The magical realism of Gabriel Garcia Márquez introduced outsiders to the beauty and violence of Colombia, yet even his fiction cannot fully capture the country’s gorgeous-yet-horrific reality. Blessed with Pacific and Atlantic coastlines, an Amazon jungle, and a trove of oil, gold, and emeralds, Colombia is roiled by Marxist guerrilla groups, military forces, shadowy paramilitaries, and criminal gangs—all of them fighting over land, resources, power, and politics. Max Schoening’s and Brodzinzky’s oral history collection, Throwing Stones at the Moon, reads like a series of thrillers, but the stories are true and almost all the crimes remain unsolved or at least unpunished.
A researcher for Human Rights Watch, Schoening ’09 traveled the country to compile histories of well-connected landowners and unknown shanty residents who are among the four million forced to leave their homes because of violence. This is Studs Terkel meets Woodward and Bernstein in the Andes: hard-hitting storytelling about one of the world’s largest displaced populations. (In the two years it took to write the book, 250,000 additional Colombians had to flee their neighborhoods.)A confession: At first, I didn’t want to read Brodzinzky’s and Schoening’s book.

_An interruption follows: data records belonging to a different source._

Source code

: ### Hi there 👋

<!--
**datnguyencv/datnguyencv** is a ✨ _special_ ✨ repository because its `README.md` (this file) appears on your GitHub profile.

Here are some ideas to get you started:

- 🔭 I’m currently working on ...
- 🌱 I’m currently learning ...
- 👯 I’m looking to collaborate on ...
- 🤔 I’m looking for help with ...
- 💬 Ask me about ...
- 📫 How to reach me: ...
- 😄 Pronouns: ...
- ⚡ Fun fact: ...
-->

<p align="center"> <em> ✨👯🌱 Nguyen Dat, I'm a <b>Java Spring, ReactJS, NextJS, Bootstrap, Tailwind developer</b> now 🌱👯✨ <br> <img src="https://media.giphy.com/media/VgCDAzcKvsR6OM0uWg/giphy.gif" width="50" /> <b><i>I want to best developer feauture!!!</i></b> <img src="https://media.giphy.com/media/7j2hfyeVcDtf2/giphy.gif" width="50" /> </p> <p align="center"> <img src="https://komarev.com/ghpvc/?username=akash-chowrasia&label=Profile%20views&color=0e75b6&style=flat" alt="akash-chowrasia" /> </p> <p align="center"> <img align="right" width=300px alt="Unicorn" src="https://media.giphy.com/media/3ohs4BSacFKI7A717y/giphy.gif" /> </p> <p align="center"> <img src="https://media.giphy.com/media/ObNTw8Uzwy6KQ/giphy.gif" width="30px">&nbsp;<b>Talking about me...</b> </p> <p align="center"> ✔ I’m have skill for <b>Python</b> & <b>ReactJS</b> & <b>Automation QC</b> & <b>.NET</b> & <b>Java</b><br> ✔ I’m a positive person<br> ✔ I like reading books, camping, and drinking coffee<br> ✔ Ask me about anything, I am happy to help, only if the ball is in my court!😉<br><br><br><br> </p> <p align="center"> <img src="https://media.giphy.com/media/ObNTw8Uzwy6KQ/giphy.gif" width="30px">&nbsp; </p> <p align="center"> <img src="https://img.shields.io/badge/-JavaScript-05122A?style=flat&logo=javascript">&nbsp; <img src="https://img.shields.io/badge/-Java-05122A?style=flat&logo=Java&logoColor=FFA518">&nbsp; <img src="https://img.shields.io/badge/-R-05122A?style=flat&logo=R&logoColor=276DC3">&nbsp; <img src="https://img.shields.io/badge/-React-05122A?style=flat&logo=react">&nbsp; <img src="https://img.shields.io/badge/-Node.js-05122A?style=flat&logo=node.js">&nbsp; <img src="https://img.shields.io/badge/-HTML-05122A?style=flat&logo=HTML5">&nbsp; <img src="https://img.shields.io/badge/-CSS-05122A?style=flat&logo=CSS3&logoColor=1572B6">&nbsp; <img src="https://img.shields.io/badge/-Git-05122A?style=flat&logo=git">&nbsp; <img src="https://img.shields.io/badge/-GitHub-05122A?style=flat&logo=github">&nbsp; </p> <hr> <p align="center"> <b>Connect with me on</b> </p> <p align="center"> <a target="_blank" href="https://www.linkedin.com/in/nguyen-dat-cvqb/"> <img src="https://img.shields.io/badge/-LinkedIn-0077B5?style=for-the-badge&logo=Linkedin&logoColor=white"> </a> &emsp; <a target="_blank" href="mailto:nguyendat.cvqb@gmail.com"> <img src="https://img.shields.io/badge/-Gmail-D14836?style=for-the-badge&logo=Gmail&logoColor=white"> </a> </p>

After Brown, I lived with a family in Bogotá, giving myself the junior semester abroad I’d never had. In the 1990s I returned as a journalist to Colombia, which at the time was still reeling from a clash between guerrillas and the military that had left eleven of twenty-five Supreme Court judges dead. I didn’t want to revisit the country’s difficulties.
But Throwing Stones at the Moon should be required reading among Congressional Democrats and Republicans, who have blithely thrown billions of dollars into Colombia’s guerrilla and drug battles. They need to meet Carmen Rodriguez, a single mother of five who moved to a garbage dump to take advantage of a program that gave squatters money for housing. She put a son through college and then avenged the gang that murdered him.
The book also includes the story of Carmenza Gómez, who ferreted out the truth after her son was shot dead by the army, which claimed he was a guerrilla. Another son was pushed off a bridge by the police and left paralyzed. He was ultimately killed for investigating the killing of his brother. A third son, a military veteran, explains that the army executes innocent peasants, calling them guerrillas “in order to win a medal, days off, a higher rank, or a post in another country.”
Violentology, by Stephen Ferry ’83, with research by Schoening, makes a haunting companion to the oral histories. Ferry is a photojournalist in the gritty tradition of James Nachtwey. This oversized book is full of remarkable images of forensic specialists exhuming the bones of a disappeared woman, prisoners of war being released, and paramilitary combatants demobilizing (before taking up arms again). One photo shows a girl, who looks to be about twelve, rushing past the bloodied corpse of a man who has just been assassinated while riding his bicycle.
Then there’s the environmental devastation caused by cocaine producers and their adversaries and by political extremists. Amid eerie scenes of denuded trees and poisoned fields, Ferry notes that 786 bombings of a Colombian oil pipeline over five years spilled ten times more crude oil than the Exxon Valdez disaster.
Ferry’s writing, like his photos, is no-nonsense. In a couple of sentences, he sums up the senseless nature of Colombia’s conflict: “If you sell food to the guerrillas, paramilitaries may show up and kill you. If you refuse to sell food, you may also be killed.”
If members of Congress can’t make time to read books about Colombia, they should at least look at the pictures.